North Bay business briefs from Luther Burbank Center, Sonoma Clean Power, Touro University and more
Luther Burbank Center for the Arts in Santa Rosa has completed its $11.4 million “Bridge to the Future” renovation project.
Major physical upgrades to the 44-year-old facility include enlivenment of the interior and exterior of the center; upgrades to the lobby and first-floor restrooms; significant improvements to front-of-house, back-of-house, stage, and technical capabilities in the 1,600-seat Ruth Finley Person Theater; installation of elevators; creation of a new 18,000-square-foot, fenced-in grand plaza; addition of a balcony concession area and built-in salon (formerly the Fireside Room); creation and development of the outdoor sculpture garden; and installation of new screens on the roof and around the site.
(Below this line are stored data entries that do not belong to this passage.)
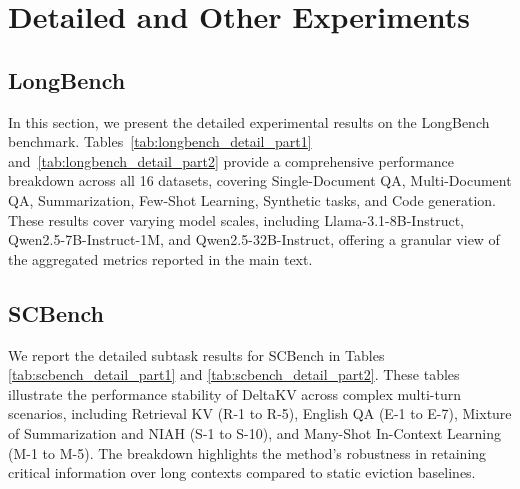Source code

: \section{Detailed and Other Experiments}

\subsection{LongBench}

In this section, we present the detailed experimental results on the LongBench benchmark. Tables~\ref{tab:longbench_detail_part1} and~\ref{tab:longbench_detail_part2} provide a comprehensive performance breakdown across all 16 datasets, covering Single-Document QA, Multi-Document QA, Summarization, Few-Shot Learning, Synthetic tasks, and Code generation. These results cover varying model scales, including Llama-3.1-8B-Instruct, Qwen2.5-7B-Instruct-1M, and Qwen2.5-32B-Instruct, offering a granular view of the aggregated metrics reported in the main text.




\subsection{SCBench}

We report the detailed subtask results for SCBench in Tables \ref{tab:scbench_detail_part1} and \ref{tab:scbench_detail_part2}. These tables illustrate the performance stability of DeltaKV across complex multi-turn scenarios, including Retrieval KV (R-1 to R-5), English QA (E-1 to E-7), Mixture of Summarization and NIAH (S-1 to S-10), and Many-Shot In-Context Learning (M-1 to M-5). The breakdown highlights the method's robustness in retaining critical information over long contexts compared to static eviction baselines.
The renovations also included painting the entire building, installing sprinkler systems throughout, and expanding the Americans With Disabilities Act upgrades.
The multiphase project began in 2010 and was led by Berkeley-based ELS Architecture and Design.
Sonoma Clean Power, a public electricity provider for Sonoma and Mendocino counties, is currently recruiting participants for a study on energy-saving technology in which homes and businesses will receive free energy-efficient equipment.
The study is part of the agency’s Lead Locally program, funded through a grant from the California Energy Commission, along with additional support from the power provider. The program aims to develop strategies to double energy efficiency in existing buildings and measure the results of the prospective technologies, prior to launching future customer programs.
The agency is looking for about 35 homes and 18 businesses to receive upgrades. All the equipment studied under the Lead Locally program will be provided to the participants for free, along with any permit fees, leaving only the installation costs to be covered by the homeowner or business owner.
For residential customers, home upgrades include cooling and ventilation, air draft sealing, induction cooktops, and water heating. For businesses, upgrades include daylighting and insulation materials, as well as commercial-scale induction cooktops and dish washing machines.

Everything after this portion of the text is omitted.